[Opening SUPPLIED RECORDS section]
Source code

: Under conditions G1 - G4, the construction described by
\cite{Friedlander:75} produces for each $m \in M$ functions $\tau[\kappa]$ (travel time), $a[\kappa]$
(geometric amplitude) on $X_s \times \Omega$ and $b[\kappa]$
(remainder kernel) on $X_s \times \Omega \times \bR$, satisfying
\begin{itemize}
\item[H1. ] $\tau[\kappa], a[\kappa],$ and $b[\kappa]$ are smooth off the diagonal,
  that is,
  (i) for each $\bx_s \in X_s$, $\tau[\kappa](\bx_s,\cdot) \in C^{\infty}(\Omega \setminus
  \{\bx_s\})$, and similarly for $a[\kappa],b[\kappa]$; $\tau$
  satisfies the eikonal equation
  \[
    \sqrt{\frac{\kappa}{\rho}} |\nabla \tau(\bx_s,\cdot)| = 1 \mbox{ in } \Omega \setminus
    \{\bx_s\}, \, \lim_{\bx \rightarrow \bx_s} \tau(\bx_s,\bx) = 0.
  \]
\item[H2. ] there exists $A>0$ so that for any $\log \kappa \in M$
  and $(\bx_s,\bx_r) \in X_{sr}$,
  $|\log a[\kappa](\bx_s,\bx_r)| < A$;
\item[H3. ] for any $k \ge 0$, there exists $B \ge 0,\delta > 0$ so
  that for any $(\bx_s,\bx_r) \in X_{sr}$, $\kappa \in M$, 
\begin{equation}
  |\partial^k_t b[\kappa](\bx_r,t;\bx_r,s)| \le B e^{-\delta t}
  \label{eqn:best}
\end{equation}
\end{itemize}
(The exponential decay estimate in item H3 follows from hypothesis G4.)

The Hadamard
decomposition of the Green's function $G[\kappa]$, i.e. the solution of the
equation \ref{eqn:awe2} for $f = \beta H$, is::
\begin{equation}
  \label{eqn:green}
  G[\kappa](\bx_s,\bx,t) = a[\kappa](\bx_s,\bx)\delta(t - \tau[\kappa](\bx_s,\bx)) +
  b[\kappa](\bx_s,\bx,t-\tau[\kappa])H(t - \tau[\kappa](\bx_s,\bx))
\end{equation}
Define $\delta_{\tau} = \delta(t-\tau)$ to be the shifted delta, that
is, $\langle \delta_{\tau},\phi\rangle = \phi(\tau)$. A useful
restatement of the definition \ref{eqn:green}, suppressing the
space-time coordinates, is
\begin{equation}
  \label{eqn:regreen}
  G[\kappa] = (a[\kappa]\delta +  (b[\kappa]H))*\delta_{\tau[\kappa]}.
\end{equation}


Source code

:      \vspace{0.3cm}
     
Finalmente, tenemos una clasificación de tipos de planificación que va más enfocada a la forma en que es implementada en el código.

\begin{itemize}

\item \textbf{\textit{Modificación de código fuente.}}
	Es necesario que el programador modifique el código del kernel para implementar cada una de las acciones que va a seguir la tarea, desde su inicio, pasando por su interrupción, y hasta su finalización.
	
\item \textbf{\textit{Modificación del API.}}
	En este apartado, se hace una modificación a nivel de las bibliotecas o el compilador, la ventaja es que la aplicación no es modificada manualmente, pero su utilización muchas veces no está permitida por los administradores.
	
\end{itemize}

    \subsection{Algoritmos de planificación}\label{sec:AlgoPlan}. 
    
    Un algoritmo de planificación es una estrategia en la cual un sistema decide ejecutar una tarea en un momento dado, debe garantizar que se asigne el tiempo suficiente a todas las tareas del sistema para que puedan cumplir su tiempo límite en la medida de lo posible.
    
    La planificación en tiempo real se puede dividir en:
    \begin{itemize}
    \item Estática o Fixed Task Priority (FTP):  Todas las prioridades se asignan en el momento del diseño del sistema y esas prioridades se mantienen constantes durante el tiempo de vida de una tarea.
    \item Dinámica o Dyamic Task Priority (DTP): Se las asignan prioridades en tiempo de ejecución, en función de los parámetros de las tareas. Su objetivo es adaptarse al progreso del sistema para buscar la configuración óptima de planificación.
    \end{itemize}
[Closing SUPPLIED RECORDS section]
### REQUIRED WORK
All lines from the one with "de una tarea." to the end of the material above should be copied exactly, both ends included, and nothing else.

### ANSWER TO THIS PROBLEM
    \item Estática o Fixed Task Priority (FTP):  Todas las prioridades se asignan en el momento del diseño del sistema y esas prioridades se mantienen constantes durante el tiempo de vida de una tarea.
    \item Dinámica o Dyamic Task Priority (DTP): Se las asignan prioridades en tiempo de ejecución, en función de los parámetros de las tareas. Su objetivo es adaptarse al progreso del sistema para buscar la configuración óptima de planificación.
    \end{itemize}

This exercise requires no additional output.